Mr DULUK (Waite) (11:25): I will not take up too much of the house's time, but I echo many of the words the member for Narungga has put on the record as well, of course, as the member for Giles. It was my first time up in the APY lands and it is a most magnificent and beautiful part of South Australia. The vastness is incredible and, obviously, the cultural history of thousands of years is magnificent.

The way they play footy up there is very different, and I note the Premier was up there recently as well having a look around and was at one of the footy games. I think it was when we were in Amata, if I am correct, that we had a look at the footy oval—absolutely pure red dirt with a white line and people out there having a kick and catch. It was a long way away from Bob Neil No. 1, which is, of course, University Oval No. 1, in terms of a footy oval, but it is a truly remarkable part of South Australia with fantastic people. Everyone we met on the trip was extremely hospitable, and they opened up and were very welcoming of the committee—of course, a bipartisan committee—which was fantastic.

As the members for Giles and Narungga both highlighted in their contributions, it is a part of South Australia that is not without many, many challenges. Employment is certainly a huge issue, as is the tyranny of distance in terms of employment. Places like the trade centre, with the work they do there, are a fantastic investment by government in terms of assisting people with employment. However, employment, health and education are the three biggest issues up there.

When we were in Mimili, we looked at the school community there and some of the teaching methodology on the lands, accounting for the vastness and the cultural and linguistic differences, which are real challenges up there. As both my colleagues have commented, there is an issue of continuity of people working in the health profession and people working in the education sector on the lands and as a government and a service provider of education we are, as we should be, ensuring that continuity of teaching and that relationship building over a period of time with people on the lands.

From a bureaucracy point of view, the more we can do, especially in the education space, is fundamentally and critically important in ensuring we can lift completion rates of students on the land. There is also the ability to share the importance of education, and it is interesting to see what Noel Pearson is doing in his Cape York Institute. It is very much a change in teaching methodology in Cape York, really going back to the basics of the 3Rs that is central to the Cape York Institute's thinking on education at the moment. We are seeing success in completion rates by students in Cape York in Far North Queensland, and I would be very keen to see if there are any similarities that can be drawn out for the APY lands and, indeed, for all remote schools across South Australia more broadly.

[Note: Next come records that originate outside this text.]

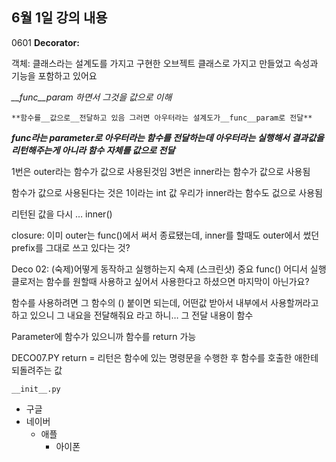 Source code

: ## 6월 1일 강의 내용

0601
**Decorator:**

객체: 클래스라는 설계도를 가지고 구현한 오브젝트
클래스로 가지고 만들었고 속성과 기능을 포함하고 있어요


*__func__param 하면서 그것을 값으로 이해* 


`**함수를__값으로__전달하고 있음
그러면 아우터라는 설계도가__func__param로 전달**`


***func라는 parameter로 아우터라는 함수를 전달하는데
아우터라는 실행해서 결과값을 리턴해주는게 아니라
함수 자체를 값으로 전달***


1번은 outer라는 함수가 값으로 사용된것임
3번은 inner라는 함수가 값으로 사용됨

함수가 값으로 사용된다는 것은 1이라는 int 값
우리가 inner라는 함수도 겂으로 사용됨

리턴된 값을 다시 …
inner()


closure: 이미 outer는 func()에서 써서 종료됐는데, inner를 할때도 outer에서 썼던 prefix를 그대로 쓰고 있다는 것?

Deco 02: (숙제)어떻게 동작하고 실행하는지 숙제 (스크린샷) 중요
func() 어디서 실행
클로저는 함수를 원할때 사용하고 싶어서 사용한다고 하셨으면 마지막이 아닌가요?

함수를 사용하려면 그 함수의 () 붙이면 되는데, 
어떤값 받아서 내부에서 사용할꺼라고 하고 있으니 그 내요을 전달해줘요 라고 하니…
그 전달 내용이 함수

Parameter에 함수가 있으니까 함수를 return 가능 

DECO07.PY
return = 리턴은 함수에 있는 명령문을 수행한 후 함수를 호출한 애한테 되돌려주는 값


`__init__.py`
- 구글
- 네이버
    - 애플
        - 아이폰             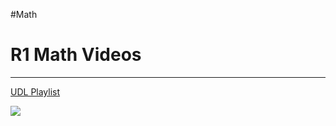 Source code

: #Math 

R1 Math Videos
=============

-----------------------------

[UDL Playlist](https://www.youtube.com/watch?v=Bf3MK5KAhjI&list=PLIrUJXSXz9cnfYmE7eEm7QBSb2MW7ODa9)

![](1-Algebra) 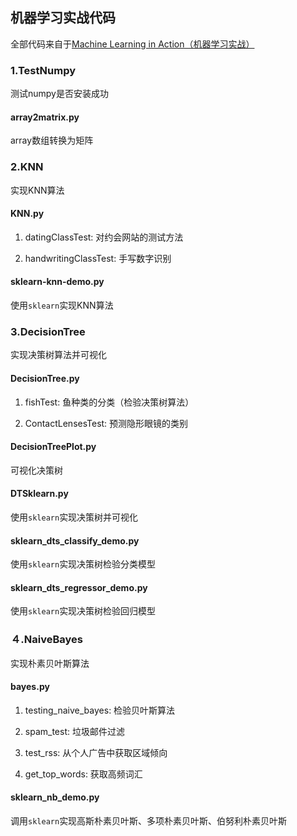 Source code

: ## 机器学习实战代码

全部代码来自于[Machine Learning in Action（机器学习实战）](https://github.com/apachecn/MachineLearning/tree/python-3.6)

### 1.TestNumpy

测试numpy是否安装成功

#### array2matrix.py

array数组转换为矩阵

### 2.KNN

实现KNN算法

#### KNN.py

1. datingClassTest: 对约会网站的测试方法

2. handwritingClassTest: 手写数字识别

#### sklearn-knn-demo.py

使用`sklearn`实现KNN算法

### 3.DecisionTree

实现决策树算法并可视化

#### DecisionTree.py

1. fishTest: 鱼种类的分类（检验决策树算法）

2. ContactLensesTest: 预测隐形眼镜的类别

#### DecisionTreePlot.py

可视化决策树

#### DTSklearn.py

使用`sklearn`实现决策树并可视化

#### sklearn_dts_classify_demo.py

使用`sklearn`实现决策树检验分类模型

#### sklearn_dts_regressor_demo.py

使用`sklearn`实现决策树检验回归模型

### ４.NaiveBayes

实现朴素贝叶斯算法

#### bayes.py

1. testing_naive_bayes: 检验贝叶斯算法

2. spam_test: 垃圾邮件过滤

3. test_rss: 从个人广告中获取区域倾向

4. get_top_words: 获取高频词汇

#### sklearn_nb_demo.py

调用`sklearn`实现高斯朴素贝叶斯、多项朴素贝叶斯、伯努利朴素贝叶斯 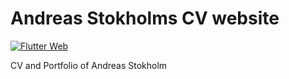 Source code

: # Andreas Stokholms CV website

[![Flutter Web](https://github.com/MalteMagnussen/astokholm/actions/workflows/buildweb.yml/badge.svg)](https://github.com/MalteMagnussen/astokholm/actions/workflows/buildweb.yml)

CV and Portfolio of Andreas Stokholm

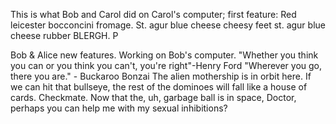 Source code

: 
This is what Bob and Carol did on Carol's computer; first feature:
Red leicester bocconcini fromage. St. agur blue cheese cheesy feet st. agur blue cheese rubber BLERGH. P

Bob & Alice new features. Working on Bob's computer.
"Whether you think you can or you think you can't, you're right"-Henry Ford
"Wherever you go, there you are." - Buckaroo Bonzai
The alien mothership is in orbit here. If we can hit that bullseye, the rest of the dominoes will fall like a house of cards. Checkmate. Now that the, uh, garbage ball is in space, Doctor, perhaps you can help me with my sexual inhibitions?
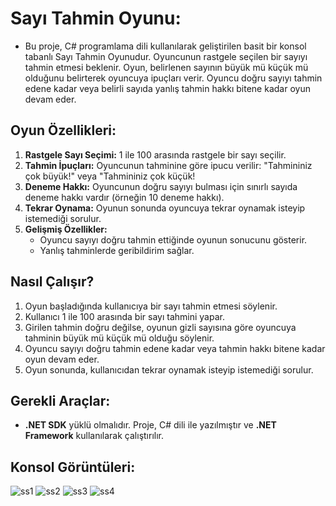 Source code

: # Sayı Tahmin Oyunu:
- Bu proje, C# programlama dili kullanılarak geliştirilen basit bir konsol tabanlı Sayı Tahmin Oyunudur. Oyuncunun rastgele seçilen bir sayıyı tahmin etmesi beklenir. Oyun, belirlenen sayının büyük mü küçük mü olduğunu belirterek oyuncuya ipuçları verir. Oyuncu doğru sayıyı tahmin edene kadar veya belirli sayıda yanlış tahmin hakkı bitene kadar oyun devam eder.

## Oyun Özellikleri:
1. __Rastgele Sayı Seçimi:__ 1 ile 100 arasında rastgele bir sayı seçilir.
2. __Tahmin İpuçları:__ Oyuncunun tahminine göre ipucu verilir: "Tahmininiz çok büyük!" veya "Tahmininiz çok küçük!
3. __Deneme Hakkı:__ Oyuncunun doğru sayıyı bulması için sınırlı sayıda deneme hakkı vardır (örneğin 10 deneme hakkı).
4. __Tekrar Oynama:__ Oyunun sonunda oyuncuya tekrar oynamak isteyip istemediği sorulur.
5. __Gelişmiş Özellikler:__
   - Oyuncu sayıyı doğru tahmin ettiğinde oyunun sonucunu gösterir.
   - Yanlış tahminlerde geribildirim sağlar.

## Nasıl Çalışır?
1. Oyun başladığında kullanıcıya bir sayı tahmin etmesi söylenir.
2. Kullanıcı 1 ile 100 arasında bir sayı tahmini yapar.
3. Girilen tahmin doğru değilse, oyunun gizli sayısına göre oyuncuya tahminin büyük mü küçük mü olduğu söylenir.
4. Oyuncu sayıyı doğru tahmin edene kadar veya tahmin hakkı bitene kadar oyun devam eder.
5. Oyun sonunda, kullanıcıdan tekrar oynamak isteyip istemediği sorulur.

## Gerekli Araçlar:
- __.NET SDK__ yüklü olmalıdır. Proje, C# dili ile yazılmıştır ve __.NET Framework__ kullanılarak çalıştırılır.

## Konsol Görüntüleri:
![ss1](https://github.com/user-attachments/assets/6c288432-38a2-43cd-a3f5-8e8b430aba79)
![ss2](https://github.com/user-attachments/assets/e5e14e30-e843-4b49-a39d-f7617d7a35c2)
![ss3](https://github.com/user-attachments/assets/82ecf5a1-2752-4ed3-9821-6ebafe58e1c1)
![ss4](https://github.com/user-attachments/assets/45bb1ab0-d055-4bb7-89e1-5fae53476de4)
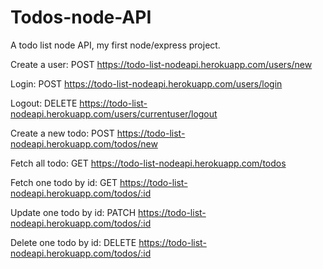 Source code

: # Todos-node-API
A todo list node API, my first node/express project.

Create a user:          POST    https://todo-list-nodeapi.herokuapp.com/users/new

Login:                  POST    https://todo-list-nodeapi.herokuapp.com/users/login

Logout:                 DELETE  https://todo-list-nodeapi.herokuapp.com/users/currentuser/logout

Create a new todo:      POST    https://todo-list-nodeapi.herokuapp.com/todos/new

Fetch all todo:         GET     https://todo-list-nodeapi.herokuapp.com/todos

Fetch one todo by id:   GET     https://todo-list-nodeapi.herokuapp.com/todos/:id

Update one todo by id:  PATCH   https://todo-list-nodeapi.herokuapp.com/todos/:id

Delete one todo by id:  DELETE  https://todo-list-nodeapi.herokuapp.com/todos/:id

Another big concern on the APY lands is health. Access to health care is important, obviously in dealing with some long-term trauma historically around substance abuse and sexual abuse, which are still concerns to many right across South Australia, but in particular on the lands. That was certainly mentioned by many people to us, especially by some traditional owners, traditional elders and many of the women we spoke to as well. It is very much an important issue and it is one we have to deal with as a society because, as always, looking after those who are vulnerable is paramount to all.

Some of the other great highlights on the trip were, as the member for Giles reflected on, looking at the art centres and the fantastic export of art from the APY lands, not only into Australia—and there is an APY gallery on Light Square—but internationally as well by those world renowned artists. It was a fantastic trip to the APY lands. I encourage all members of the house, if they have a chance, to go up there to learn about the culture and that beautiful part of South Australia, but also so that we can educate ourselves about the many challenges that are faced up there and how together as a parliament and a government we can address many of the challenges that are before us.